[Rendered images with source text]
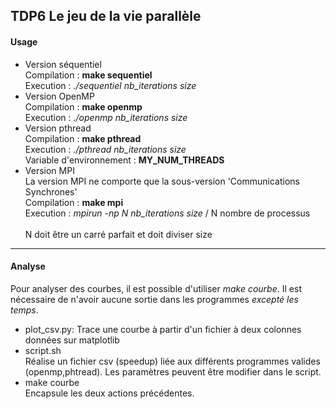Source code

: ## TDP6 Le jeu de la vie parallèle                                                                  
#### Usage

* Version séquentiel<br>
    Compilation : **make sequentiel**<br>
    Execution : *./sequentiel nb_iterations size*<br>
* Version OpenMP<br>
    Compilation : **make openmp**<br>
    Execution : *./openmp nb_iterations size*<br>
* Version pthread                         <br> 
    Compilation : **make pthread**<br>
    Execution : *./pthread nb_iterations size*<br> 
    Variable d'environnement : **MY_NUM_THREADS** <br>
* Version MPI <br>
    La version MPI ne comporte que la sous-version 'Communications Synchrones'<br>
     Compilation : **make mpi**<br>
    Execution : *mpirun -np N nb_iterations size* / N nombre de processus<br>  
    N doit être un carré parfait et doit diviser size<br>
------------
#### Analyse
Pour analyser des courbes, il est possible d'utiliser *make courbe*. Il est nécessaire de n'avoir aucune sortie dans les programmes *excepté les temps*.<br>
* plot_csv.py:
    Trace une courbe à partir d'un fichier à deux colonnes données sur matplotlib<br>
* script.sh<br>
    Réalise un fichier csv (speedup) liée aux différents programmes valides (openmp,phtread). Les paramètres peuvent être modifier dans le script. <br>
* make courbe<br>
    Encapsule les deux actions précédentes.<br>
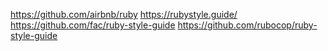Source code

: https://github.com/airbnb/ruby
https://rubystyle.guide/
https://github.com/fac/ruby-style-guide
https://github.com/rubocop/ruby-style-guide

### [Try it]
Copy out all lines above holding "script".

### [Task solution]
* script.sh<br>
    Réalise un fichier csv (speedup) liée aux différents programmes valides (openmp,phtread). Les paramètres peuvent être modifier dans le script. <br>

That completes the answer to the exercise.